Task
Where a line below holds the string "does", that line goes into the answer.

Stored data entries
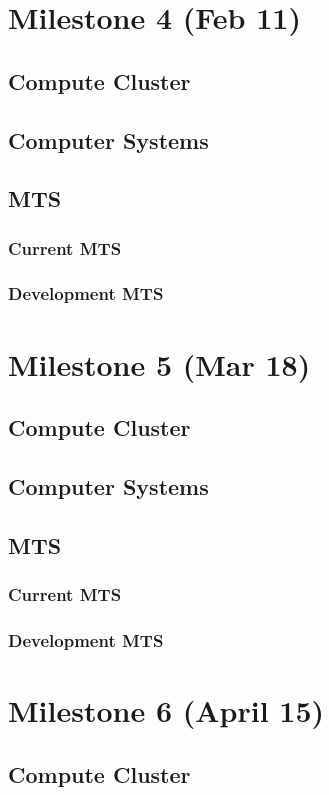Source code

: \documentclass[12pt]{article}
\begin{document}
\section{Milestone 4 (Feb 11)}
\subsection{Compute Cluster}
\subsection{Computer Systems}
\subsection{MTS}
\subsubsection{Current MTS}
\subsubsection{Development MTS}
\section{Milestone 5 (Mar 18)}
\subsection{Compute Cluster}
\subsection{Computer Systems}
\subsection{MTS}
\subsubsection{Current MTS}
\subsubsection{Development MTS}
\section{Milestone 6 (April 15)}
\subsection{Compute Cluster}
\end{document}
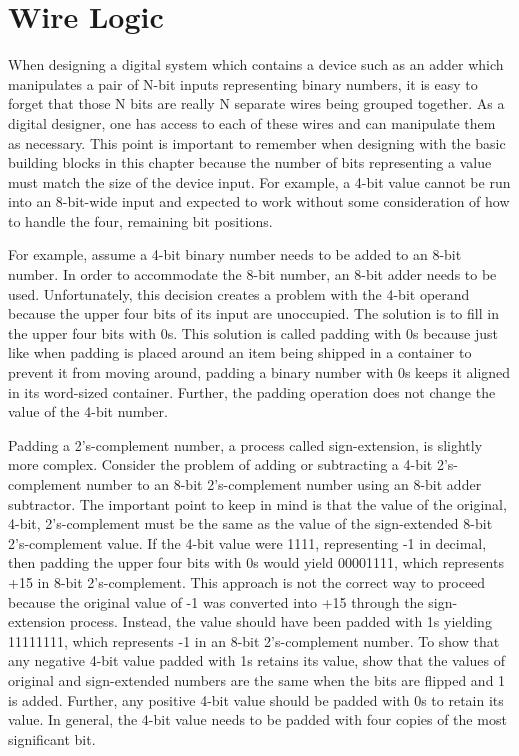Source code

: \section{Wire Logic}
When  designing a digital system which contains a device
such as an adder which manipulates a pair of N-bit inputs representing
binary numbers, it is easy to forget that those N bits are really
N separate wires being grouped together.  As a
digital designer, one has access to each of these wires
and can manipulate them as necessary.  This point is important
to remember when designing with the basic building
blocks in this chapter because the number of bits representing a 
value must match the size of the device input.  For example, 
a 4-bit value cannot be run into an 8-bit-wide input and 
expected to work without some consideration of how to
handle the four, remaining bit positions.

For example, assume a 4-bit binary number 
needs to be added to an 8-bit number.  In order to 
accommodate the 8-bit number, an 8-bit
adder needs to be used.  Unfortunately, this decision creates a 
problem with the 
4-bit operand because the upper four bits of its input
are unoccupied.  The solution is to fill in the upper
four bits with 0s.  This solution is called padding with 0s 
because just like when padding is placed around an item
being shipped in a container to prevent it 
from moving around, padding a binary number with 0s 
keeps it aligned in its word-sized container. Further, the padding operation does not 
change the value of the 4-bit number.

Padding a 2's-complement number, a process called sign-extension,
is slightly more complex. Consider the problem of adding or 
subtracting a 4-bit 2's-complement number to an 8-bit 2's-complement 
number using an 8-bit adder subtractor.  The important 
point to keep in mind is that the value of the original, 4-bit, 
2's-complement must be the same as the value of the sign-extended 
8-bit 2's-complement value.  If the 4-bit value were 1111, 
representing -1 in decimal, then padding the upper four
bits with 0s would yield 00001111, which represents +15
in 8-bit 2's-complement.  This approach is not the correct way to proceed
because the original value of -1 was converted into +15 
through the sign-extension process.  Instead, the value should have been padded 
with 1s yielding 11111111, which represents -1 in an
8-bit 2's-complement number.  To show
that any negative 4-bit value padded with 1s retains its value,
show that the values of original and sign-extended 
numbers are the same when the bits are flipped and 1 is added.
Further,  any positive 4-bit value should
be padded with 0s to retain its value.  In general, the 4-bit
value needs to be padded with four copies of the most significant 
bit.

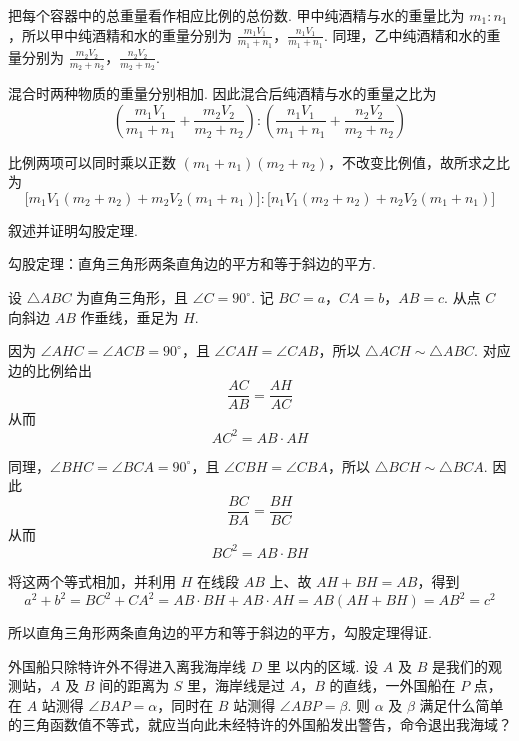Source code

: \begin{solution}
把每个容器中的总重量看作相应比例的总份数. 甲中纯酒精与水的重量比为 \(m_1:n_1\)，所以甲中纯酒精和水的重量分别为
\(\frac{m_1V_1}{m_1+n_1}\)，\(\frac{n_1V_1}{m_1+n_1}\).
同理，乙中纯酒精和水的重量分别为
\(\frac{m_2V_2}{m_2+n_2}\)，\(\frac{n_2V_2}{m_2+n_2}\).

混合时两种物质的重量分别相加. 因此混合后纯酒精与水的重量之比为
\[
\left(\frac{m_{1}V_{1}}{m_{1}+n_{1}}+\frac{m_{2}V_{2}}{m_{2}+n_{2}}\right):\left(\frac{n_{1}V_{1}}{m_{1}+n_{1}}+\frac{n_{2}V_{2}}{m_{2}+n_{2}}\right)
\]

比例两项可以同时乘以正数 \(\left(m_1+n_1\right)\left(m_2+n_2\right)\)，不改变比例值，故所求之比为
\[
\bigl[m_{1}V_{1}(m_{2}+n_{2})+m_{2}V_{2}(m_{1}+n_{1})\bigr]:\bigl[n_{1}V_{1}(m_{2}+n_{2})+n_{2}V_{2}(m_{1}+n_{1})\bigr]
\]
\end{solution}

\begin{problem}
叙述并证明勾股定理.
\end{problem}

\begin{solution}
勾股定理：直角三角形两条直角边的平方和等于斜边的平方.

设 \(\triangle ABC\) 为直角三角形，且 \(\angle C=90^{\circ}\). 记
\(BC=a\)，\(CA=b\)，\(AB=c\).
从点 \(C\) 向斜边 \(AB\) 作垂线，垂足为 \(H\).

因为 \(\angle AHC=\angle ACB=90^{\circ}\)，且 \(\angle CAH=\angle CAB\)，所以
\(
 \triangle ACH\sim\triangle ABC
\).
对应边的比例给出
\[
\frac{AC}{AB}=\frac{AH}{AC}
\]
从而
\[
AC^2=AB\cdot AH
\]

同理，\(\angle BHC=\angle BCA=90^{\circ}\)，且 \(\angle CBH=\angle CBA\)，所以
\(\triangle BCH\sim\triangle BCA\).
因此
\[
\frac{BC}{BA}=\frac{BH}{BC}
\]
从而
\[
BC^2=AB\cdot BH
\]

将这两个等式相加，并利用 \(H\) 在线段 \(AB\) 上、故 \(AH+BH=AB\)，得到
\[
a^{2}+b^{2}=BC^{2}+CA^{2}=AB\cdot BH+AB\cdot AH=AB\left(AH+BH\right)=AB^{2}=c^{2}
\]

所以直角三角形两条直角边的平方和等于斜边的平方，勾股定理得证.
\end{solution}

\begin{problem}
外国船只除特许外不得进入离我海岸线 \(D\text{ 里}\) 以内的区域. 设 \(A\) 及 \(B\) 是我们的观测站，\(A\) 及 \(B\) 间的距离为 \(S\text{ 里}\)，海岸线是过 \(A\)，\(B\) 的直线，一外国船在 \(P\) 点，在 \(A\) 站测得 \(\angle BAP=\alpha\)，同时在 \(B\) 站测得 \(\angle ABP=\beta\). 则 \(\alpha\) 及 \(\beta\) 满足什么简单的三角函数值不等式，就应当向此未经特许的外国船发出警告，命令退出我海域？
\end{problem}

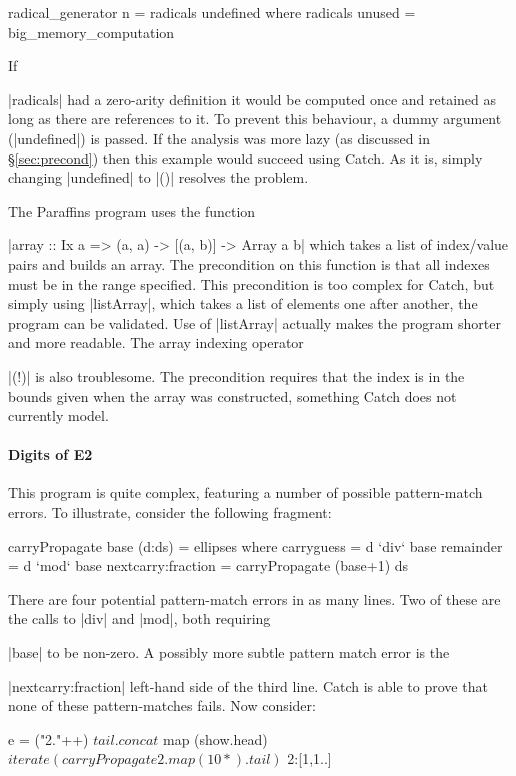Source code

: \documentclass[preprint]{sigplanconf}
\begin{document}
\begin{code}
radical_generator n = radicals undefined
  where radicals unused = big_memory_computation
\end{code}

If \ignore|radicals| had a zero-arity definition it would be computed once and retained as long as there are references to it. To prevent this behaviour, a dummy argument (|undefined|) is passed. If the analysis was more lazy (as discussed in \S\ref{sec:precond}) then this example would succeed using Catch. As it is, simply changing |undefined| to |()| resolves the problem.

The Paraffins program uses the function \ignore|array :: Ix a => (a, a) -> [(a, b)] -> Array a b| which takes a list of index/value pairs and builds an array. The precondition on this function is that all indexes must be in the range specified. This precondition is too complex for Catch, but simply using |listArray|, which takes a list of elements one after another, the program can be validated. Use of |listArray| actually makes the program shorter and more readable. The array indexing operator \ignore|(!)| is also troublesome. The precondition requires that the index is in the bounds given when the array was constructed, something Catch does not currently model.


\paragraph{Digits of E2}

This program is quite complex, featuring a number of possible pattern-match errors. To illustrate, consider the following fragment:

\begin{code}
carryPropagate base (d:ds) = ellipses
  where  carryguess = d `div` base
         remainder = d `mod` base
         nextcarry:fraction = carryPropagate (base+1) ds
\end{code}

\noindent There are four potential pattern-match errors in as many lines. Two of these are the calls to |div| and |mod|, both requiring \ignore|base| to be non-zero. A possibly more subtle pattern match error is the \ignore|nextcarry:fraction| left-hand side of the third line. Catch is able to prove that none of these pattern-matches fails. Now consider:

\begin{code}
e =  ("2."++) $
     tail . concat $
     map (show.head) $
     iterate (carryPropagate 2 . map (10*) . tail) $
     2:[1,1..]
\end{code}
\end{document}
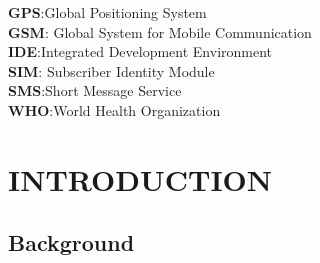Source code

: \documentclass[12pt,a4paper]{report}
\begin{document}
	\begin{justify}
\textbf{GPS}:\hspace{0.5 cm}Global Positioning System\\
\textbf{GSM}:\hspace{0.3 cm} Global System for Mobile Communication\\
\textbf{IDE}:\hspace{0.6 cm}Integrated Development Environment\\
\textbf{SIM}:\hspace{0.5 cm} Subscriber Identity Module\\
\textbf{SMS}:\hspace{0.5 cm}Short Message Service\\
\textbf{WHO}:\hspace{0.3 cm}World Health Organization
	\end{justify}
	
	
	
	
	
	
	
	
	
	

 	\chapter {INTRODUCTION}
	
	\section{Background}
	
\end{document}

Task result
keeps it aligned in its word-sized container. Further, the padding operation does not 
The Paraffins program uses the function \ignore|array :: Ix a => (a, a) -> [(a, b)] -> Array a b| which takes a list of index/value pairs and builds an array. The precondition on this function is that all indexes must be in the range specified. This precondition is too complex for Catch, but simply using |listArray|, which takes a list of elements one after another, the program can be validated. Use of |listArray| actually makes the program shorter and more readable. The array indexing operator \ignore|(!)| is also troublesome. The precondition requires that the index is in the bounds given when the array was constructed, something Catch does not currently model.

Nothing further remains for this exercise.